Friday, February 22, 2008

Lebanon's Current Economic Situation

Lebanon’s civil war (1975-1990) hampered its economic capabilities; national exports were halved and its status as a market and banking center went downhill. Since the war ended, Lebanon has rebuilt its physical infrastructure and financial institutions through many loans. The country has been granted over $4 billion to help stabilize its economy. Known as the Paris II Donors Conference, seventeen countries pledged their monetary support to Lebanon in 2002, with Saudi Arabia pledging the most at $700 million. The money was financed by these donors on the condition that certain reforms be carried out—reduction in government spending, increased taxes and privatization of some state activities. This program triggered intense debate and flat out opposition from various legislators, so progress with these reforms have been slow to come, especially in regard to the privatization of the telecommunication and airline industries.
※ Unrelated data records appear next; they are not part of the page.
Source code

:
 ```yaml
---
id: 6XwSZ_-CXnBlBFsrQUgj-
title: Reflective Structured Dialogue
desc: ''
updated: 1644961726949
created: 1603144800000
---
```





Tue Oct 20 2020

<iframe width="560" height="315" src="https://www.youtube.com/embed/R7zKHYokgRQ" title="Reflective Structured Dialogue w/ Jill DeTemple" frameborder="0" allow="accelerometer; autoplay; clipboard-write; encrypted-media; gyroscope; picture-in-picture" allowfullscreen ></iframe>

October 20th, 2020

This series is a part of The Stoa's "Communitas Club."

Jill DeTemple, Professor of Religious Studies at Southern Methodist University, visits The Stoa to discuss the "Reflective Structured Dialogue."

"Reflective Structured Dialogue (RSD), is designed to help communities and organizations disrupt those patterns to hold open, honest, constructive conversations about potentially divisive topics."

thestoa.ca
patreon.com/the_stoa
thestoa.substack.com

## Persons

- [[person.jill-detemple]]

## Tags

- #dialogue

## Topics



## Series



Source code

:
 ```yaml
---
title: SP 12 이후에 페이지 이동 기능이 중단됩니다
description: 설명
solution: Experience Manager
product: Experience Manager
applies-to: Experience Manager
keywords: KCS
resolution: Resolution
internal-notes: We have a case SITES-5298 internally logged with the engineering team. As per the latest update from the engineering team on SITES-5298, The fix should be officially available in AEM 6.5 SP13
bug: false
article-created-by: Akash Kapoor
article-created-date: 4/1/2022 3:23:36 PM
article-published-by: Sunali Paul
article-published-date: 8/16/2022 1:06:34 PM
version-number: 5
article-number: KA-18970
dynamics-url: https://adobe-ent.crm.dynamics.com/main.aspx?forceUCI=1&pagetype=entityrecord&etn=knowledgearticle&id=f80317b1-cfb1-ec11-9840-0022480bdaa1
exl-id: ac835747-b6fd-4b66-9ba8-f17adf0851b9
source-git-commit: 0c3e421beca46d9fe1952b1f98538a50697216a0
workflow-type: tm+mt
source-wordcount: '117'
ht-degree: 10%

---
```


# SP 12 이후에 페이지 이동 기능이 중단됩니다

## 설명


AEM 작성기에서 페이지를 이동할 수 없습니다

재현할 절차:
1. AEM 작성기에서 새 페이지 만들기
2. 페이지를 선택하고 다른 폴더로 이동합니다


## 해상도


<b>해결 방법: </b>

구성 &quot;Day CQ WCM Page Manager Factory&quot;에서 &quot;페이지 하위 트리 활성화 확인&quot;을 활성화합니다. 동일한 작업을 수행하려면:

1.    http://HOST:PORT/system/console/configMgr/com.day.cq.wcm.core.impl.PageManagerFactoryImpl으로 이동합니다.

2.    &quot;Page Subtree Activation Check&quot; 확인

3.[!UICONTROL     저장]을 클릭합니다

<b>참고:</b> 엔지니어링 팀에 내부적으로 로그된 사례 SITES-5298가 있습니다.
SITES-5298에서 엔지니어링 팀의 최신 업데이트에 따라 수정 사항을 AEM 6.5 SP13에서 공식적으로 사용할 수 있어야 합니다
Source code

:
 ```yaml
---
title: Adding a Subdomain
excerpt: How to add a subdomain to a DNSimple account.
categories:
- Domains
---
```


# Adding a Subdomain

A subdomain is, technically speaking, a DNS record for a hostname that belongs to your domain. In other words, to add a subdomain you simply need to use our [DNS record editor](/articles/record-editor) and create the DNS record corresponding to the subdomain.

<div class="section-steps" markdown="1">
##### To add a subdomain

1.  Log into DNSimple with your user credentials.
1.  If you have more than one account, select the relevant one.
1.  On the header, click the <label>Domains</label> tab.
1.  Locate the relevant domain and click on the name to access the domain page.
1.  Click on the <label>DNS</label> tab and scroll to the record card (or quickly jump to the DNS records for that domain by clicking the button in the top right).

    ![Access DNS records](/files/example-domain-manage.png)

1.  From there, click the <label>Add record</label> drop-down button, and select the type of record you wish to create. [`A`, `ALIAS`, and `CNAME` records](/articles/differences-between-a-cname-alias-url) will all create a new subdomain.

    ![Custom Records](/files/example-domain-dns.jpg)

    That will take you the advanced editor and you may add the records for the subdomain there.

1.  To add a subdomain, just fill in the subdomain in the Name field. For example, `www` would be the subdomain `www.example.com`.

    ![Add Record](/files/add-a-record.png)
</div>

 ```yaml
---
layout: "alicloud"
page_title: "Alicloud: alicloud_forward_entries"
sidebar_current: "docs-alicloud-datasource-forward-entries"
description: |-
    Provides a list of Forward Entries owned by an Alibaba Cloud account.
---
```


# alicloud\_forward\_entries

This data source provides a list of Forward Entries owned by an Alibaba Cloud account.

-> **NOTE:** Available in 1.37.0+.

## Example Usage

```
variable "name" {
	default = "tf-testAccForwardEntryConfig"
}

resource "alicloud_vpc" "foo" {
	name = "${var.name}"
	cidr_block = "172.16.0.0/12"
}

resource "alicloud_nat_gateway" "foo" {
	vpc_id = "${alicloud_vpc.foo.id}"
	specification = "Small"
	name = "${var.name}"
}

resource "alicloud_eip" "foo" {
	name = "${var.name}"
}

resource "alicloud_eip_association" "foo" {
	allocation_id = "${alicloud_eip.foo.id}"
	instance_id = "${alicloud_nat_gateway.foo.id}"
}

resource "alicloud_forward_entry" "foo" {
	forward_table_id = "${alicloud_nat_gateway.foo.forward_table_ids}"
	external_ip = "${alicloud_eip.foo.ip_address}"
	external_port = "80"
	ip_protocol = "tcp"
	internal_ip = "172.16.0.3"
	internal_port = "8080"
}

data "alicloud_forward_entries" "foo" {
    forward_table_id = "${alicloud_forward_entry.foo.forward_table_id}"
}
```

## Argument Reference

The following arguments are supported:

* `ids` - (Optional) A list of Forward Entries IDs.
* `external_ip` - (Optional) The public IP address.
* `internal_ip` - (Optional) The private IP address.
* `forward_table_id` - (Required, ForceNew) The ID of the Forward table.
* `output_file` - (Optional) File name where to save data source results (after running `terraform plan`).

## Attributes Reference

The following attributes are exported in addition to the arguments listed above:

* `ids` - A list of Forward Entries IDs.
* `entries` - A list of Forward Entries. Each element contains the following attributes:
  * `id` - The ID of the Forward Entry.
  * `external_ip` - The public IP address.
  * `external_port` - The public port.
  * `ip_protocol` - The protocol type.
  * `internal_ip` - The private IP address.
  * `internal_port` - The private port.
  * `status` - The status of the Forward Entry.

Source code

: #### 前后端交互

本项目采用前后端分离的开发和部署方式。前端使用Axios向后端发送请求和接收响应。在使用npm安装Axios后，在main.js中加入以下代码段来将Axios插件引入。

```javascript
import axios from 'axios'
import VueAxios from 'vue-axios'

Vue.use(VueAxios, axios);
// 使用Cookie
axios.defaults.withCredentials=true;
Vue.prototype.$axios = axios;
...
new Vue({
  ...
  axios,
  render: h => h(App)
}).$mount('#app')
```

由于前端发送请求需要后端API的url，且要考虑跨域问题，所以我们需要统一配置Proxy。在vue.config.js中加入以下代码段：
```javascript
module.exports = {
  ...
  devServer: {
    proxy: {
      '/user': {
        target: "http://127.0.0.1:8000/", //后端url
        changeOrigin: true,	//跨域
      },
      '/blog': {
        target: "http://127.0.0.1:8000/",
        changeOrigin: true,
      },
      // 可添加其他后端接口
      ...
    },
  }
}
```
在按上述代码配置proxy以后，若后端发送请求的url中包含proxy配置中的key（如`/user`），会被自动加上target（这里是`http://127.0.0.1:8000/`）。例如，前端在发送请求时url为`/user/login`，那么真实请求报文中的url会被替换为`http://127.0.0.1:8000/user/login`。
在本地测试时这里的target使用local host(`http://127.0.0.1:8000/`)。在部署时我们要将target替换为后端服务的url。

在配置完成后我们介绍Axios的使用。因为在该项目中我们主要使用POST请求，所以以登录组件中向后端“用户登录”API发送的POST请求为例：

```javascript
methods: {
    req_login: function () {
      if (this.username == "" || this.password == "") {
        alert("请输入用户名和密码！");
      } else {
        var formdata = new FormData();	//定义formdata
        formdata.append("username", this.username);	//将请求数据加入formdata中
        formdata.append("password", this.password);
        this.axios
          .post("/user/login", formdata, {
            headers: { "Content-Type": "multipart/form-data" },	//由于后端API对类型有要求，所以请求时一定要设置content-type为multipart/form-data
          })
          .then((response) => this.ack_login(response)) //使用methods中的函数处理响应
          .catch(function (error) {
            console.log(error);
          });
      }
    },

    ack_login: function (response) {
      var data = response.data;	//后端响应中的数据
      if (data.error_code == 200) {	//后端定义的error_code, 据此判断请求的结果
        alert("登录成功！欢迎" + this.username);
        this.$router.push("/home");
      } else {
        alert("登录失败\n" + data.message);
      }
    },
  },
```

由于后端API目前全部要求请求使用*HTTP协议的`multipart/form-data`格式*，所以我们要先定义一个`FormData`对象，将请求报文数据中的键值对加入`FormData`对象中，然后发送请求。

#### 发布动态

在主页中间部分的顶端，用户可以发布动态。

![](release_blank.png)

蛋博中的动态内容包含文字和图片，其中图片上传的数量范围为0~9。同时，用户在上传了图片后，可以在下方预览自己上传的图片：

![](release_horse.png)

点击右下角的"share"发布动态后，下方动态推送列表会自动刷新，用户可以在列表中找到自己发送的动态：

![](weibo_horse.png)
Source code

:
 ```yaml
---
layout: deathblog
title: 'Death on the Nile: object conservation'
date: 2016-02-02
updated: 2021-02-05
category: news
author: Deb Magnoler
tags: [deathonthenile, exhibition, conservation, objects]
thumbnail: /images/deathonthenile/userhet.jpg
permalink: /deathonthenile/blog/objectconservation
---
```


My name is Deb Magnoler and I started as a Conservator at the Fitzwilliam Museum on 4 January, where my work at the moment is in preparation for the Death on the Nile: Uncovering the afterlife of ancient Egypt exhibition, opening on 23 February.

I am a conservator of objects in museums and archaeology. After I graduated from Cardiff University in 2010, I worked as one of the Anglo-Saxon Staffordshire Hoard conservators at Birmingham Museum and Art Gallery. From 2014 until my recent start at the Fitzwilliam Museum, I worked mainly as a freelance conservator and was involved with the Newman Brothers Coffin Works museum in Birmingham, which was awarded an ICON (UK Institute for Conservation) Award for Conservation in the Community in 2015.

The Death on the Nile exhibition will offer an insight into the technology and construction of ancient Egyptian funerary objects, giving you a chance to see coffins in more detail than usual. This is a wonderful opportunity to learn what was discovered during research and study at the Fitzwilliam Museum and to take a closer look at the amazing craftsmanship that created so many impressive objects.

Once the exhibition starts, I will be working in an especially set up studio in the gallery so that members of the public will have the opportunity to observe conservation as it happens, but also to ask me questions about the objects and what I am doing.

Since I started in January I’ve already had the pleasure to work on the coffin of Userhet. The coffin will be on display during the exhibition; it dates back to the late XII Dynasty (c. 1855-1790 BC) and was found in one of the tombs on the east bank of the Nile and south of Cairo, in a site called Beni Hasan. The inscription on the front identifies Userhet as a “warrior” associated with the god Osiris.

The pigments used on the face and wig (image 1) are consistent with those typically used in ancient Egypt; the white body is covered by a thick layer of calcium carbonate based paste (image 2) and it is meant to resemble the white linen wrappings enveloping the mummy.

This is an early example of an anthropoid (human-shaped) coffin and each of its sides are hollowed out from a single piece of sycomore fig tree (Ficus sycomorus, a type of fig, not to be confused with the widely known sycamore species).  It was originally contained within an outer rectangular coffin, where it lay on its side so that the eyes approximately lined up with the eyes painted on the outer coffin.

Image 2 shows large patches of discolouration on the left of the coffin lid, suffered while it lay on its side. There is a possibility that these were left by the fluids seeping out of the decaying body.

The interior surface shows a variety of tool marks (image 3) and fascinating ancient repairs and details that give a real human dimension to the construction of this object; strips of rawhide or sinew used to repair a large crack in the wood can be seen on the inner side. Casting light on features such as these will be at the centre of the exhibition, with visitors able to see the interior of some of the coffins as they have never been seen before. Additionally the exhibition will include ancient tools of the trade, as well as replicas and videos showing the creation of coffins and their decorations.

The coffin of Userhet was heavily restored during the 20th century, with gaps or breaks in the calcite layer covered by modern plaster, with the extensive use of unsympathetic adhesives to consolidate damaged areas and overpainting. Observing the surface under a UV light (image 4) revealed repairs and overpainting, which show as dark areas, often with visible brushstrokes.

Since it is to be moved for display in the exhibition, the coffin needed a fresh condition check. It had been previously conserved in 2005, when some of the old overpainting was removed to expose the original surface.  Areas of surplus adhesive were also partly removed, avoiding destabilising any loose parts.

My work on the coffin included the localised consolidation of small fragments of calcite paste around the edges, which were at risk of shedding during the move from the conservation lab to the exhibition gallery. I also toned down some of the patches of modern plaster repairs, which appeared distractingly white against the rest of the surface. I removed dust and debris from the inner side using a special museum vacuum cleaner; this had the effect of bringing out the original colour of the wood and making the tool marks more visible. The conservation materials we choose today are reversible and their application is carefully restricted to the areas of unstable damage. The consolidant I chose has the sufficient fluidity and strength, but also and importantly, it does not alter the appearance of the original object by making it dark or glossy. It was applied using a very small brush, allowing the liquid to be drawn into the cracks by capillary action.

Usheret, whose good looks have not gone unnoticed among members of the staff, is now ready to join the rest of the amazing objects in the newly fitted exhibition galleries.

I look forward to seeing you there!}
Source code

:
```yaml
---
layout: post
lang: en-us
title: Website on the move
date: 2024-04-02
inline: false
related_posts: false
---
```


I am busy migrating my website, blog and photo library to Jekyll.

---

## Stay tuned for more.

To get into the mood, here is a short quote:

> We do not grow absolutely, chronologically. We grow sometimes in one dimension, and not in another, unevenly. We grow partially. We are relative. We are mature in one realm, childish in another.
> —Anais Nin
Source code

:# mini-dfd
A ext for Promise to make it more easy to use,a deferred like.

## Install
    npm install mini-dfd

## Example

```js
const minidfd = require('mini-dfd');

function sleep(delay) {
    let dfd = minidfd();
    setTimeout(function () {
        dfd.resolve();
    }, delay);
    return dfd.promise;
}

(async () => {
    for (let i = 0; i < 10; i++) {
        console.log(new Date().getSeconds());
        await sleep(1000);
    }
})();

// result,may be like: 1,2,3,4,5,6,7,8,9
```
To further hurt its economy, the Israel-Hezbollah conflict caused an estimated $3.6 billion in infrastructure damage, which led international donors to pledge $1 billion in reconstruction assistance. These donors met in 2007 and agreed to pledge an additional $7.5 billion for development on the condition that Lebanon took seriously its privatization commitments. Political tension and debate over these structural adjustment policies continue to delay economic growth, most notably in tourism.

Although Lebanon is suffering through economic hardship, people around the country are still importing and exporting, buying and selling. Agriculture only accounts for 5.2% of the GDP (recall the lack of arable land), but citrus, grapes, tomatoes, apples, vegetables, potatoes, olives and tobacco are still produced. Industry represents 18.4% of Lebanon’s GDP, with banking, tourism, food processing, wine, jewelry, cement, textiles, mineral and chemical products, wood and furniture products, and some oil refining particularly important for the country’s revenue. The rest of Lebanon’s GDP (76.4%) is service-oriented.

Lebanon’s major export partners include Syria, the United Arab Emirates, Switzerland, Saudi Arabia and Turkey, while its largest import partners are Syria (again), Italy, the United States, France, Germany, China and Saudi Arabia. From the latter countries, Lebanon imports its necessary petroleum products, as well as cars, medicine, meat and general consumer goods.